◆ **TASK TO COMPLETE**
Among the records that follow, find each line holding the word "Quality" and copy it.

Excerpts from a dataset:
::::::

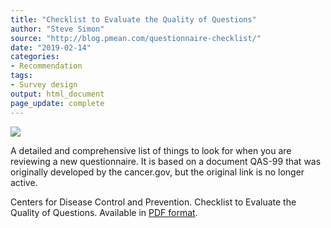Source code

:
 ```yaml
---
title: "Checklist to Evaluate the Quality of Questions"
author: "Steve Simon"
source: "http://blog.pmean.com/questionnaire-checklist/"
date: "2019-02-14"
categories:
- Recommendation
tags:
- Survey design
output: html_document
page_update: complete
---
```


![](http://www.pmean.com/new-images/19/questionnaire-checklist01.png)

<div class="notes">

A detailed and comprehensive list of things to look for when you are reviewing a new questionnaire. It is based on a document QAS-99 that was originally developed by the cancer.gov, but the original link is no longer active.

Centers for Disease Control and Prevention. Checklist to Evaluate the Quality of Questions. Available in [PDF format][cdc1].

[cdc1]: https://www.cdc.gov/healthyyouth/evaluation/pdf/brief15.pdf

</div>
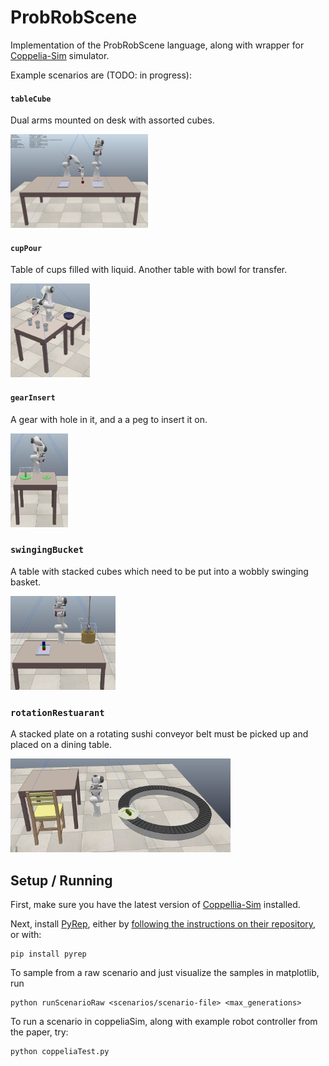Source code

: # ProbRobScene

Implementation of the ProbRobScene language, along with wrapper for
[Coppelia-Sim](https://www.coppeliarobotics.com/) simulator.

Example scenarios are (TODO: in progress):
 
#### `tableCube`

Dual arms mounted on desk with assorted cubes.

 <img src='pictures/dualArm.png' height=150px>

#### `cupPour` 

Table of cups filled with liquid. Another table with bowl for transfer.

<img src='pictures/cupPour.png' height=150px>

#### `gearInsert`

A gear with hole in it, and a a peg to insert it on.

 <img src='pictures/gearInsert.png' height=150px>


### `swingingBucket`

A table with stacked cubes which need to be put into a wobbly swinging basket.

<img src='pictures/swingingBucket.png' height=150px>


### `rotationRestuarant`

A stacked plate on a rotating sushi conveyor belt must be picked up and placed on a dining table.

<img src='pictures/rotationRestaurant.png' height=150px>

## Setup / Running

First, make sure you have the latest version of [Coppellia-Sim](https://www.coppeliarobotics.com/) installed.

Next, install [PyRep](https://github.com/stepjam/PyRep), either by [following the instructions on their repository](https://github.com/stepjam/PyRep), or with:

```
pip install pyrep
```

To sample from a raw scenario and just visualize the samples in matplotlib, run

```
python runScenarioRaw <scenarios/scenario-file> <max_generations>
```

To run a scenario in coppeliaSim, along with example robot controller from the paper, try:

```
python coppeliaTest.py
```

::::::

◆ **SOLUTION FOR THIS PROBLEM**
title: "Checklist to Evaluate the Quality of Questions"
Centers for Disease Control and Prevention. Checklist to Evaluate the Quality of Questions. Available in [PDF format][cdc1].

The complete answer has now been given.